> [WHAT IS EXPECTED]: Transcribe the records below exactly, leaving out any pictures.

> [RECORD SET]:
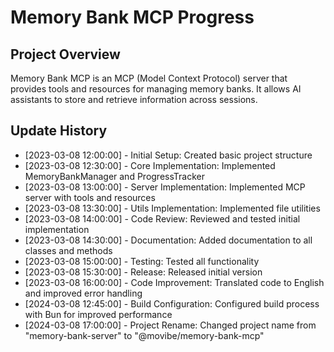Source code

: # Memory Bank MCP Progress

## Project Overview

Memory Bank MCP is an MCP (Model Context Protocol) server that provides tools and resources for managing memory banks. It allows AI assistants to store and retrieve information across sessions.

## Update History

- [2023-03-08 12:00:00] - Initial Setup: Created basic project structure
- [2023-03-08 12:30:00] - Core Implementation: Implemented MemoryBankManager and ProgressTracker
- [2023-03-08 13:00:00] - Server Implementation: Implemented MCP server with tools and resources
- [2023-03-08 13:30:00] - Utils Implementation: Implemented file utilities
- [2023-03-08 14:00:00] - Code Review: Reviewed and tested initial implementation
- [2023-03-08 14:30:00] - Documentation: Added documentation to all classes and methods
- [2023-03-08 15:00:00] - Testing: Tested all functionality
- [2023-03-08 15:30:00] - Release: Released initial version
- [2023-03-08 16:00:00] - Code Improvement: Translated code to English and improved error handling
- [2024-03-08 12:45:00] - Build Configuration: Configured build process with Bun for improved performance
- [2024-03-08 17:00:00] - Project Rename: Changed project name from "memory-bank-server" to "@movibe/memory-bank-mcp"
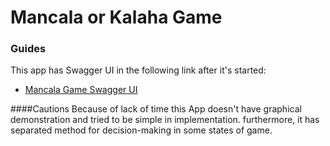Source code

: # Mancala or Kalaha Game

### Guides
This app has Swagger UI in the following link after it's started:

* [Mancala Game Swagger UI](http://localhost:8080/swagger-ui/)

####Cautions
Because of lack of time this App doesn't have graphical demonstration
and tried to be simple in implementation. furthermore, it has separated
method for decision-making in some states of game.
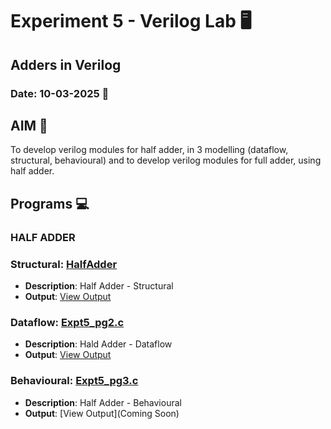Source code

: # Experiment 5 - Verilog Lab 🖥️
## Adders in Verilog
### Date: 10-03-2025 📅

## AIM 🎯
To develop verilog modules for half adder, in 3 modelling (dataflow, structural, behavioural) and to develop verilog modules for full adder, using half adder.

## Programs 💻
### HALF ADDER
### Structural: [HalfAdder](https://github.com/iamkarthik2004/S4-OS-LAB-KTU-2025/blob/main/Expt5%20(14-02-2025)/Expt5_pg1.c)
- **Description**: Half Adder - Structural
- **Output**: [View Output](https://github.com/iamkarthik2004/S4-OS-LAB-KTU-2025/blob/main/Expt5%20(14-02-2025)/Expt5_pg1.png)

### Dataflow: [Expt5_pg2.c](https://github.com/iamkarthik2004/S4-OS-LAB-KTU-2025/blob/main/Expt5%20(14-02-2025)/Expt5_pg2.c)
- **Description**: Hald Adder - Dataflow
-  **Output**: [View Output](https://github.com/iamkarthik2004/S4-OS-LAB-KTU-2025/blob/main/Expt5%20(14-02-2025)/Expt5_pg2.png)

### Behavioural: [Expt5_pg3.c](http://github.com/iamkarthik2004/S4-OS-LAB-KTU-2025/blob/main/Expt5%20(14-02-2025)/Expt5_pg3.c)
- **Description**: Half Adder - Behavioural
- **Output**: [View Output](Coming Soon)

> [TASK ANSWER]:
Source code

: # Memory Bank MCP Progress

## Project Overview

Memory Bank MCP is an MCP (Model Context Protocol) server that provides tools and resources for managing memory banks. It allows AI assistants to store and retrieve information across sessions.

## Update History

- [2023-03-08 12:00:00] - Initial Setup: Created basic project structure
- [2023-03-08 12:30:00] - Core Implementation: Implemented MemoryBankManager and ProgressTracker
- [2023-03-08 13:00:00] - Server Implementation: Implemented MCP server with tools and resources
- [2023-03-08 13:30:00] - Utils Implementation: Implemented file utilities
- [2023-03-08 14:00:00] - Code Review: Reviewed and tested initial implementation
- [2023-03-08 14:30:00] - Documentation: Added documentation to all classes and methods
- [2023-03-08 15:00:00] - Testing: Tested all functionality
- [2023-03-08 15:30:00] - Release: Released initial version
- [2023-03-08 16:00:00] - Code Improvement: Translated code to English and improved error handling
- [2024-03-08 12:45:00] - Build Configuration: Configured build process with Bun for improved performance
- [2024-03-08 17:00:00] - Project Rename: Changed project name from "memory-bank-server" to "@movibe/memory-bank-mcp"
Source code

: # Mancala or Kalaha Game

### Guides
This app has Swagger UI in the following link after it's started:

* [Mancala Game Swagger UI](http://localhost:8080/swagger-ui/)

####Cautions
Because of lack of time this App doesn't have graphical demonstration
and tried to be simple in implementation. furthermore, it has separated
method for decision-making in some states of game.
Source code

: # Experiment 5 - Verilog Lab 🖥️
## Adders in Verilog
### Date: 10-03-2025 📅

## AIM 🎯
To develop verilog modules for half adder, in 3 modelling (dataflow, structural, behavioural) and to develop verilog modules for full adder, using half adder.

## Programs 💻
### HALF ADDER
### Structural: [HalfAdder](https://github.com/iamkarthik2004/S4-OS-LAB-KTU-2025/blob/main/Expt5%20(14-02-2025)/Expt5_pg1.c)
- **Description**: Half Adder - Structural
- **Output**: [View Output](https://github.com/iamkarthik2004/S4-OS-LAB-KTU-2025/blob/main/Expt5%20(14-02-2025)/Expt5_pg1.png)

### Dataflow: [Expt5_pg2.c](https://github.com/iamkarthik2004/S4-OS-LAB-KTU-2025/blob/main/Expt5%20(14-02-2025)/Expt5_pg2.c)
- **Description**: Hald Adder - Dataflow
-  **Output**: [View Output](https://github.com/iamkarthik2004/S4-OS-LAB-KTU-2025/blob/main/Expt5%20(14-02-2025)/Expt5_pg2.png)

### Behavioural: [Expt5_pg3.c](http://github.com/iamkarthik2004/S4-OS-LAB-KTU-2025/blob/main/Expt5%20(14-02-2025)/Expt5_pg3.c)
- **Description**: Half Adder - Behavioural
- **Output**: [View Output](Coming Soon)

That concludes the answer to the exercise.